Given records:
_____

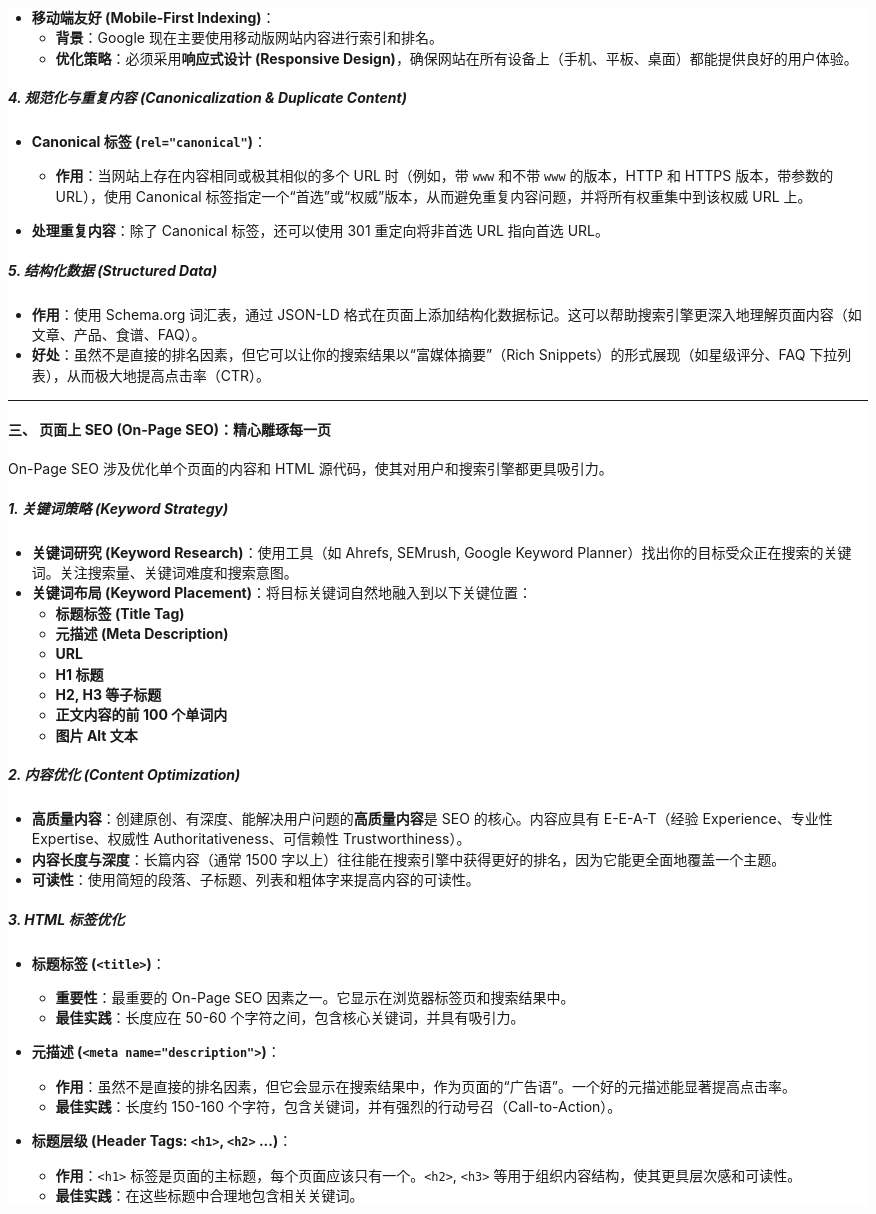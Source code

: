 *   **移动端友好 (Mobile-First Indexing)**：
    *   **背景**：Google 现在主要使用移动版网站内容进行索引和排名。
    *   **优化策略**：必须采用**响应式设计 (Responsive Design)**，确保网站在所有设备上（手机、平板、桌面）都能提供良好的用户体验。

##### **4. 规范化与重复内容 (Canonicalization & Duplicate Content)**

*   **Canonical 标签 (`rel="canonical"`)**：
    *   **作用**：当网站上存在内容相同或极其相似的多个 URL 时（例如，带 `www` 和不带 `www` 的版本，HTTP 和 HTTPS 版本，带参数的 URL），使用 Canonical 标签指定一个“首选”或“权威”版本，从而避免重复内容问题，并将所有权重集中到该权威 URL 上。

*   **处理重复内容**：除了 Canonical 标签，还可以使用 301 重定向将非首选 URL 指向首选 URL。

##### **5. 结构化数据 (Structured Data)**

*   **作用**：使用 Schema.org 词汇表，通过 JSON-LD 格式在页面上添加结构化数据标记。这可以帮助搜索引擎更深入地理解页面内容（如文章、产品、食谱、FAQ）。
*   **好处**：虽然不是直接的排名因素，但它可以让你的搜索结果以“富媒体摘要”（Rich Snippets）的形式展现（如星级评分、FAQ 下拉列表），从而极大地提高点击率（CTR）。

---

#### **三、 页面上 SEO (On-Page SEO)：精心雕琢每一页**

On-Page SEO 涉及优化单个页面的内容和 HTML 源代码，使其对用户和搜索引擎都更具吸引力。

##### **1. 关键词策略 (Keyword Strategy)**

*   **关键词研究 (Keyword Research)**：使用工具（如 Ahrefs, SEMrush, Google Keyword Planner）找出你的目标受众正在搜索的关键词。关注搜索量、关键词难度和搜索意图。
*   **关键词布局 (Keyword Placement)**：将目标关键词自然地融入到以下关键位置：
    *   **标题标签 (Title Tag)**
    *   **元描述 (Meta Description)**
    *   **URL**
    *   **H1 标题**
    *   **H2, H3 等子标题**
    *   **正文内容的前 100 个单词内**
    *   **图片 Alt 文本**

##### **2. 内容优化 (Content Optimization)**

*   **高质量内容**：创建原创、有深度、能解决用户问题的**高质量内容**是 SEO 的核心。内容应具有 E-E-A-T（经验 Experience、专业性 Expertise、权威性 Authoritativeness、可信赖性 Trustworthiness）。
*   **内容长度与深度**：长篇内容（通常 1500 字以上）往往能在搜索引擎中获得更好的排名，因为它能更全面地覆盖一个主题。
*   **可读性**：使用简短的段落、子标题、列表和粗体字来提高内容的可读性。

##### **3. HTML 标签优化**

*   **标题标签 (`<title>`)**：
    *   **重要性**：最重要的 On-Page SEO 因素之一。它显示在浏览器标签页和搜索结果中。
    *   **最佳实践**：长度应在 50-60 个字符之间，包含核心关键词，并具有吸引力。

*   **元描述 (`<meta name="description">`)**：
    *   **作用**：虽然不是直接的排名因素，但它会显示在搜索结果中，作为页面的“广告语”。一个好的元描述能显著提高点击率。
    *   **最佳实践**：长度约 150-160 个字符，包含关键词，并有强烈的行动号召（Call-to-Action）。

*   **标题层级 (Header Tags: `<h1>`, `<h2>` ...)**：
    *   **作用**：`<h1>` 标签是页面的主标题，每个页面应该只有一个。`<h2>`, `<h3>` 等用于组织内容结构，使其更具层次感和可读性。
    *   **最佳实践**：在这些标题中合理地包含相关关键词。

_____

The lines from the one with "##### **3. HTML 标签优化**" through the end of the data above are to be set down exactly, with both boundary lines included and no other lines.

Response box:
##### **3. HTML 标签优化**

*   **标题标签 (`<title>`)**：
    *   **重要性**：最重要的 On-Page SEO 因素之一。它显示在浏览器标签页和搜索结果中。
    *   **最佳实践**：长度应在 50-60 个字符之间，包含核心关键词，并具有吸引力。

*   **元描述 (`<meta name="description">`)**：
    *   **作用**：虽然不是直接的排名因素，但它会显示在搜索结果中，作为页面的“广告语”。一个好的元描述能显著提高点击率。
    *   **最佳实践**：长度约 150-160 个字符，包含关键词，并有强烈的行动号召（Call-to-Action）。

*   **标题层级 (Header Tags: `<h1>`, `<h2>` ...)**：
    *   **作用**：`<h1>` 标签是页面的主标题，每个页面应该只有一个。`<h2>`, `<h3>` 等用于组织内容结构，使其更具层次感和可读性。
    *   **最佳实践**：在这些标题中合理地包含相关关键词。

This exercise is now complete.